■ WHAT IS EXPECTED ■
From the records below, transcribe only the lines running from the one with "as arestas adjacentes" through the one with "por $\ub$ e $\wb$.". Keep both of those end lines.

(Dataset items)

◆ ◆ ◆

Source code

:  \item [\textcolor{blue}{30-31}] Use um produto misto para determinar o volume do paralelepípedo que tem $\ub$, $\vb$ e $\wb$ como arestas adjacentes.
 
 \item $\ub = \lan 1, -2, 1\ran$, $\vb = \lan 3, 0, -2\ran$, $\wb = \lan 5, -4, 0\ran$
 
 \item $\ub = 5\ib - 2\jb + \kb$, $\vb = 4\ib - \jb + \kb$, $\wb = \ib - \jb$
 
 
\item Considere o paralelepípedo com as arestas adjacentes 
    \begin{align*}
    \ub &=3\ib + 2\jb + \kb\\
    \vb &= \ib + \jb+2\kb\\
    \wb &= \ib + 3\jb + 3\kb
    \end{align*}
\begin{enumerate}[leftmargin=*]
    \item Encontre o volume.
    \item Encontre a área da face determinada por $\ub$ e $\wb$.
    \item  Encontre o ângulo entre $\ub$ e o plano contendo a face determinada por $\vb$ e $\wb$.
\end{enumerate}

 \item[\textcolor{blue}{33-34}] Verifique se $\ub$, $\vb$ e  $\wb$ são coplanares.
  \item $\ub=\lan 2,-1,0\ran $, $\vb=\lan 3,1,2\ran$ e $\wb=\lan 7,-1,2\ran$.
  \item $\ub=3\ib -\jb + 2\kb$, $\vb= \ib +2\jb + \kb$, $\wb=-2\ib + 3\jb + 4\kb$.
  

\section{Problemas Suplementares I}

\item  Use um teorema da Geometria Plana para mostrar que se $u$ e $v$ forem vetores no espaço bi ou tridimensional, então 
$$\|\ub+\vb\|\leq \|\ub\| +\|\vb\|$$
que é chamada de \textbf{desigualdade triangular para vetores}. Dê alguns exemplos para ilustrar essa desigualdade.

◆ ◆ ◆

■ RESPONSE ■
\item Considere o paralelepípedo com as arestas adjacentes 
    \begin{align*}
    \ub &=3\ib + 2\jb + \kb\\
    \vb &= \ib + \jb+2\kb\\
    \wb &= \ib + 3\jb + 3\kb
    \end{align*}
\begin{enumerate}[leftmargin=*]
    \item Encontre o volume.
    \item Encontre a área da face determinada por $\ub$ e $\wb$.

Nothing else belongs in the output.